ERROR: Ignored the following versions that require a different python version: 0.3.100 Requires-Python <=3.10,>=3.8; 0.4.0a0 Requires-Python <=3.10,>=3.8; 0.4.0a2 Requires-Python <=3.10,>=3.8; 0.5.1 Requires-Python <=3.10,>=3.8; 0.6.0 Requires-Python <=3.10,>=3.8
ERROR: Could not find a version that satisfies the requirement first-breaks-picking-gpu (from versions: none)
ERROR: No matching distribution found for first-breaks-picking-gpu

[notice] A new release of pip available: 22.2.2 -> 23.3.1
[notice] To update, run: python.exe -m pip install --upgrade pip
DaloroAT commented 8 months ago

Hey @kerim371

You got an error because the Python version has lower and upper bounds.

Btw, you can try to download .zip from Assets with an executable if you use Windows.

kerim371 commented 8 months ago

@DaloroAT thank you! In the future will it be supported on versions > 10.x ?

DaloroAT commented 8 months ago

Yep. I've added an upper bound to avoid potential problems with new Python releases. But most likely there are no problems now.

kerim371 commented 8 months ago

Good to know. Thank you!

DaloroAT commented 8 months ago

Could you give feedback on the new functionality if you are using the desktop application? And pros, cons, suggestions, wishes.

kerim371 commented 8 months ago

Could you give feedback on the new functionality if you are using the desktop application? And pros, cons, suggestions, wishes.

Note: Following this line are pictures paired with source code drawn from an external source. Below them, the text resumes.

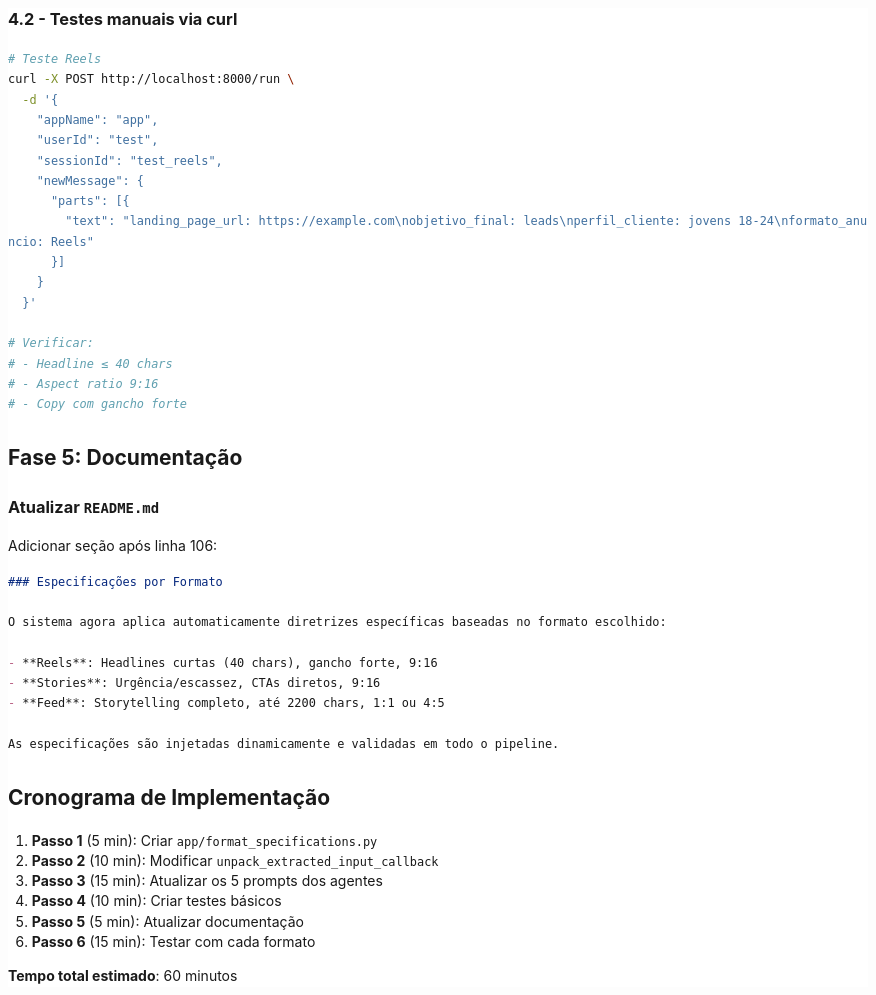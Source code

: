### 4.2 - Testes manuais via curl

```bash
# Teste Reels
curl -X POST http://localhost:8000/run \
  -d '{
    "appName": "app",
    "userId": "test",
    "sessionId": "test_reels",
    "newMessage": {
      "parts": [{
        "text": "landing_page_url: https://example.com\nobjetivo_final: leads\nperfil_cliente: jovens 18-24\nformato_anuncio: Reels"
      }]
    }
  }'

# Verificar:
# - Headline ≤ 40 chars
# - Aspect ratio 9:16
# - Copy com gancho forte
```

## Fase 5: Documentação

### Atualizar `README.md`

Adicionar seção após linha 106:

```markdown
### Especificações por Formato

O sistema agora aplica automaticamente diretrizes específicas baseadas no formato escolhido:

- **Reels**: Headlines curtas (40 chars), gancho forte, 9:16
- **Stories**: Urgência/escassez, CTAs diretos, 9:16
- **Feed**: Storytelling completo, até 2200 chars, 1:1 ou 4:5

As especificações são injetadas dinamicamente e validadas em todo o pipeline.
```

## Cronograma de Implementação

1. **Passo 1** (5 min): Criar `app/format_specifications.py`
2. **Passo 2** (10 min): Modificar `unpack_extracted_input_callback`
3. **Passo 3** (15 min): Atualizar os 5 prompts dos agentes
4. **Passo 4** (10 min): Criar testes básicos
5. **Passo 5** (5 min): Atualizar documentação
6. **Passo 6** (15 min): Testar com cada formato

**Tempo total estimado**: 60 minutos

The library is a helping hand for tasks like refracted waves tomography. It is very annoying to pick first breaks manually. And it is even worse when the SEGY data is high quality modeled wavefields and you have to pick it manually even when you know that it can be done automatically.

Usually we use first breaks to build upper layer velocity model. To do that we need to have coordinates (x,y,z) of sources, coordinates or receivers and picked traveltime. Thus if we have textual file with such information then we can do the tomography.

Exporting travel times to json is good idea but it lacks information about source/receiver positions. It would be good if user/developper could set what SEGY headers he wants to see in exported textual file along with picks. For example lets suppose we have 100 traces in SEGY file but for some reason the algorithm could pick only 95 traces and 5 traces left unpicked. I expect in exported textual file 95 XYZ coordinates of source and receiver (or any other trace headers if I need more) along with 95 travel time picks.

Then it is very simple to read json file and work with structured data like XYZT. Also it would be best if SEGY header names would be same as uses any of the famous SEGYIO library.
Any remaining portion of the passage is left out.